Africa is currently going through a phase of increasing FDI inflow which will eventually circulate throughout the economy and ultimately encourage more private sector investment and bring the much needed development to Africa's Financial markets; bringing in its wake specialists financial instruments that will be better adjusted to SMEs green business activities and by implication, Africa's journey towards a greener future.
The future for green growth in Africa is bright. The roles of the private sector in both financing and the implementation of climate change alleviation and transition initiations has heightened. In Africa, like everywhere else in the world, green growth should bring about job creations for new technologies, steered by reduced emissions and improved finances and efficiency in the usage of natural resources and the protection of the biodiversity in the ecosystems.
The larger percentage of the informal sector are the sole proprietors or the SMEs – they provide enormous contributions to the economic value addition.

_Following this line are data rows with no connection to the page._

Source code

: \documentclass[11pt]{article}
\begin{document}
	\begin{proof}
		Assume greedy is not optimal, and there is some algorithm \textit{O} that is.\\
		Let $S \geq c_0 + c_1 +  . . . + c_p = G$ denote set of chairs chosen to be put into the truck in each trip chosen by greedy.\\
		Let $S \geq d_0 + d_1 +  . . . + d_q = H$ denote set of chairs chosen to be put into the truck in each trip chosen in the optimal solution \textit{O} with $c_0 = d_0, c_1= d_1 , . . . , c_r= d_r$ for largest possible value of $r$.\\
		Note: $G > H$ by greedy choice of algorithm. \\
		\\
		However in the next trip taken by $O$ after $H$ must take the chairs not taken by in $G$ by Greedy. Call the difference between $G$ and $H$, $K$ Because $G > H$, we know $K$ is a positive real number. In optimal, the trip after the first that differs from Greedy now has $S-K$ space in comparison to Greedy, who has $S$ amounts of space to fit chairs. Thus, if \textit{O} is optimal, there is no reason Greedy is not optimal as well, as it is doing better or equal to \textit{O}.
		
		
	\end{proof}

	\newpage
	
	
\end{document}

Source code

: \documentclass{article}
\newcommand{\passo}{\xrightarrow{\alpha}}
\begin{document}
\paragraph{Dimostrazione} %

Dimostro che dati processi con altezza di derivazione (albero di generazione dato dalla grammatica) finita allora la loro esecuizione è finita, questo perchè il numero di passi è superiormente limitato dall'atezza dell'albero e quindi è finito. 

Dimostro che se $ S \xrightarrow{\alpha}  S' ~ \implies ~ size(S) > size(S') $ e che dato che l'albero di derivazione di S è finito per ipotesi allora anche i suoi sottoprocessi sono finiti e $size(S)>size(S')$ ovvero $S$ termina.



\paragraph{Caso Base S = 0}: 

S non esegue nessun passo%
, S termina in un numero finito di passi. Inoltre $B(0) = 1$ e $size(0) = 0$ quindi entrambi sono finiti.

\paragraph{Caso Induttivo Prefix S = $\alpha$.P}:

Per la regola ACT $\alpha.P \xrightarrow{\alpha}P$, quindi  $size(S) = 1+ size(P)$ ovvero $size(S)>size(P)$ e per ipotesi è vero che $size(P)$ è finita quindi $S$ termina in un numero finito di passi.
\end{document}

In overriding the challenges of climate change anywhere; the adoption of new technologies and practices are involved. The SMEs are competitively positioned to take utmost advantage of this position as they tend to be innovative than larger industries, and are more flexible and open to new ideas while being rightly positioned within the value chains.
Secondly, African countries are in a better position to install green technologies from the onset of business activities rather than transitioning at a later date – avoiding all the unavoidable costs of transformations that are incurred by developed countries in their industrial and infrastructural sustainable transition. Thirdly, the cost of green technologies will continue to fall as new innovations come up and when calculated long term, costs of doing business decreases significantly.

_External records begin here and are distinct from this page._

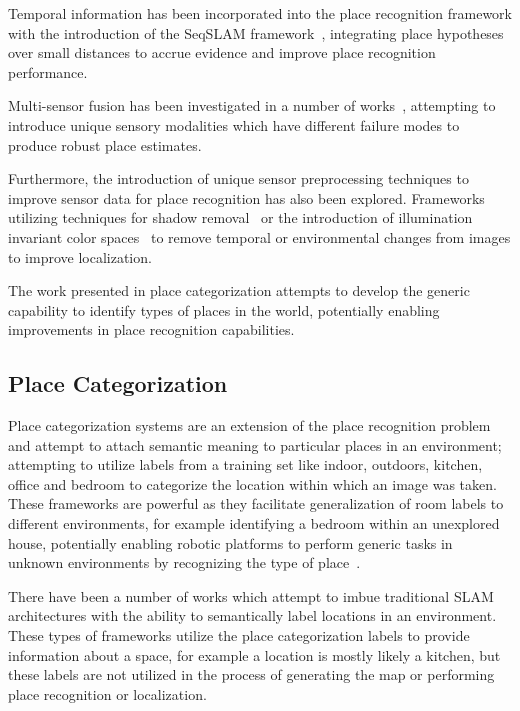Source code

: \documentclass[letterpaper, 10 pt, conference]{ieeeconf}  %
\begin{document}
Temporal information has been incorporated into the place recognition framework with the introduction of the SeqSLAM framework~\cite{Milford2012}, integrating place hypotheses over small distances to accrue evidence and improve place recognition performance.

Multi-sensor fusion has been investigated in a number of works~\cite{tapus2006cognitive,Milford2013a}, attempting to introduce unique sensory modalities which have different failure modes to produce robust place estimates. 

Furthermore, the introduction of unique sensor preprocessing techniques to improve sensor data for place recognition has also been explored. Frameworks utilizing techniques for shadow removal~\cite{corke2013dealing} or the introduction of illumination invariant color spaces~\cite{mcmanus2014shady} to remove temporal or environmental changes from images to improve localization. 

The work presented in place categorization attempts to develop the generic capability to identify types of places in the world, potentially enabling improvements in place recognition capabilities. 


\subsection{Place Categorization}

Place categorization systems are an extension of the place recognition problem and attempt to attach semantic meaning to particular places in an environment; attempting to utilize labels from a training set like indoor, outdoors, kitchen, office and bedroom to categorize the location within which an image was taken. These frameworks are powerful as they facilitate generalization of room labels to different environments, for example identifying a bedroom within an unexplored house, potentially enabling robotic platforms to perform generic tasks in unknown environments by recognizing the type of place~\cite{wu2009visual}. 

There have been a number of works which attempt to imbue traditional SLAM architectures with the ability to semantically label locations in an environment\cite{sunderhauf2016place, ranganathan2011visual}. These types of frameworks utilize the place categorization labels to provide information about a space, for example a location is mostly likely a kitchen, but these labels are not utilized in the process of generating the map or performing place recognition or localization. 
\end{document}
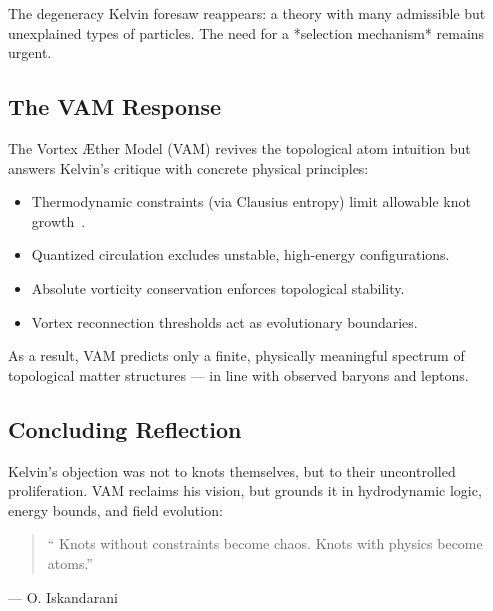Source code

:    The degeneracy Kelvin foresaw reappears: a theory with many admissible but unexplained types of particles. The need for a *selection mechanism* remains urgent.

   \subsection*{The VAM Response}

   The Vortex Æther Model (VAM) revives the topological atom intuition but answers Kelvin's critique with concrete physical principles:

   \begin{itemize}
     \item Thermodynamic constraints (via Clausius entropy) limit allowable knot growth~\cite{clausius1865entropy}.
     \item Quantized circulation excludes unstable, high-energy configurations.
     \item Absolute vorticity conservation enforces topological stability.
     \item Vortex reconnection thresholds act as evolutionary boundaries.
   \end{itemize}

   As a result, VAM predicts only a finite, physically meaningful spectrum of topological matter structures — in line with observed baryons and leptons.

   \subsection*{Concluding Reflection}

   Kelvin's objection was not to knots themselves, but to their uncontrolled proliferation. VAM reclaims his vision, but grounds it in hydrodynamic logic, energy bounds, and field evolution:

   \begin{quote}
    `` Knots without constraints become chaos. Knots with physics become atoms.''
   \end{quote}
      \begin{flushright}
      — O. Iskandarani
      \end{flushright}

ACMI’s objective is impactful conversation, coordination, and action towards the development of African voluntary carbon markets. A call by Joseph Nganga, the steering committee member, and Vice President, Global Energy Alliance for People and Planet, asks every human to contribute to this pertinent effort in our history: “Sustaining the rapid growth of African carbon markets isn’t going to happen accidently, it’s going to require action by governments, developers, and buyers. Together, we can unlock billions for climate finance and economic development in Africa.”

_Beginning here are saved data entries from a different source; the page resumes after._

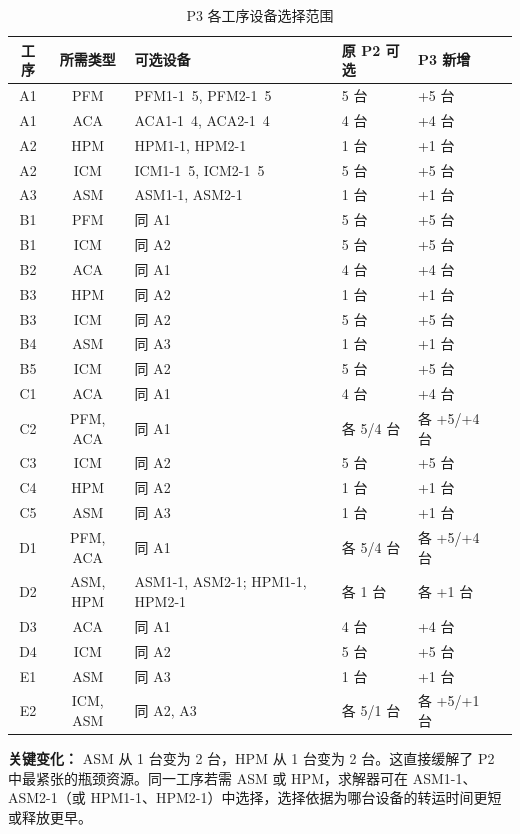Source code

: \documentclass[UTF8,a4paper,12pt]{ctexart}
\begin{document}
\begin{table}[htbp]
  \centering
  \caption{P3 各工序设备选择范围}
  \label{tab:p3_device_range}
  \begin{tabular}{ccllll}
    \toprule
    工序 & 所需类型 & 可选设备 & 原 P2 可选 & P3 新增 \\
    \midrule
    A1 & PFM & PFM1-1~5, PFM2-1~5 & 5 台 & +5 台 \\
    A1 & ACA & ACA1-1~4, ACA2-1~4 & 4 台 & +4 台 \\
    A2 & HPM & HPM1-1, HPM2-1 & 1 台 & +1 台 \\
    A2 & ICM & ICM1-1~5, ICM2-1~5 & 5 台 & +5 台 \\
    A3 & ASM & ASM1-1, ASM2-1 & 1 台 & +1 台 \\
    B1 & PFM & 同 A1 & 5 台 & +5 台 \\
    B1 & ICM & 同 A2 & 5 台 & +5 台 \\
    B2 & ACA & 同 A1 & 4 台 & +4 台 \\
    B3 & HPM & 同 A2 & 1 台 & +1 台 \\
    B3 & ICM & 同 A2 & 5 台 & +5 台 \\
    B4 & ASM & 同 A3 & 1 台 & +1 台 \\
    B5 & ICM & 同 A2 & 5 台 & +5 台 \\
    C1 & ACA & 同 A1 & 4 台 & +4 台 \\
    C2 & PFM, ACA & 同 A1 & 各 5/4 台 & 各 +5/+4 台 \\
    C3 & ICM & 同 A2 & 5 台 & +5 台 \\
    C4 & HPM & 同 A2 & 1 台 & +1 台 \\
    C5 & ASM & 同 A3 & 1 台 & +1 台 \\
    D1 & PFM, ACA & 同 A1 & 各 5/4 台 & 各 +5/+4 台 \\
    D2 & ASM, HPM & ASM1-1, ASM2-1; HPM1-1, HPM2-1 & 各 1 台 & 各 +1 台 \\
    D3 & ACA & 同 A1 & 4 台 & +4 台 \\
    D4 & ICM & 同 A2 & 5 台 & +5 台 \\
    E1 & ASM & 同 A3 & 1 台 & +1 台 \\
    E2 & ICM, ASM & 同 A2, A3 & 各 5/1 台 & 各 +5/+1 台 \\
    \bottomrule
  \end{tabular}
\end{table}

\textbf{关键变化：} ASM 从 1 台变为 2 台，HPM 从 1 台变为 2 台。这直接缓解了 P2 中最紧张的瓶颈资源。同一工序若需 ASM 或 HPM，求解器可在 ASM1-1、ASM2-1（或 HPM1-1、HPM2-1）中选择，选择依据为哪台设备的转运时间更短或释放更早。
\end{document}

There has to be a paradigm shift – an overhaul of all processes as we know it – it is high time that ESG and the full UN Sustainable Development Goals take the front burner in all policy making endeavours – this has to be taken seriously; everyone has to know what is at stake and not just the knowledge of where our ignorance and ineptitude has led us, also the understanding that it is a matter of life and death. A reorientation has to happen. Citizens of developing countries and every stakeholder has to be brought on board – every business, every family – we all have pertinent roles to play in reducing carbon footprints across all industries and sectors of the economy.
There has to be sincere commitment of the developed countries, both to the 2009 promises of $100 billion annually made to developing nations who need help in curtailing the climate crises, and also moving forward with the sustainability agenda in a decisive change of business processes and operations for a greener future. Governments and financial institutions in Africa and globally should be more forward looking in taking advantage of the private sector to unlock the financing needed to tackle climate change.